___ Records shown ___

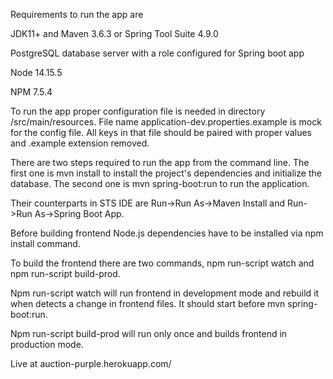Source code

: Requirements to run the app are

JDK11+ and Maven 3.6.3 or Spring Tool Suite 4.9.0

PostgreSQL database server with a role configured for Spring boot app

Node 14.15.5

NPM 7.5.4

To run the app proper configuration file is needed in directory /src/main/resources. File name application-dev.properties.example is mock for the config file. All keys in that file should be paired with proper values and .example extension removed.

There are two steps required to run the app from the command line. The first one is mvn install to install the project's dependencies and initialize the database. The second one is mvn spring-boot:run to run the application.

Their counterparts in STS IDE are Run->Run As->Maven Install and Run->Run As->Spring Boot App.

Before building frontend Node.js dependencies have to be installed via npm install command.

To build the frontend there are two commands, npm run-script watch and npm run-script build-prod. 

Npm run-script watch will run frontend in development mode and rebuild it when detects a change in frontend files. It should start before mvn spring-boot:run. 

Npm run-script build-prod will run only once and builds frontend in production mode.

Live at
auction-purple.herokuapp.com/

___

**Work item**
In the listing above, find the line with "PostgreSQL database server" and the line with "To run the app proper", then print exactly those two lines and every line between them, and nothing more.

**Your solution**
PostgreSQL database server with a role configured for Spring boot app

Node 14.15.5

NPM 7.5.4

To run the app proper configuration file is needed in directory /src/main/resources. File name application-dev.properties.example is mock for the config file. All keys in that file should be paired with proper values and .example extension removed.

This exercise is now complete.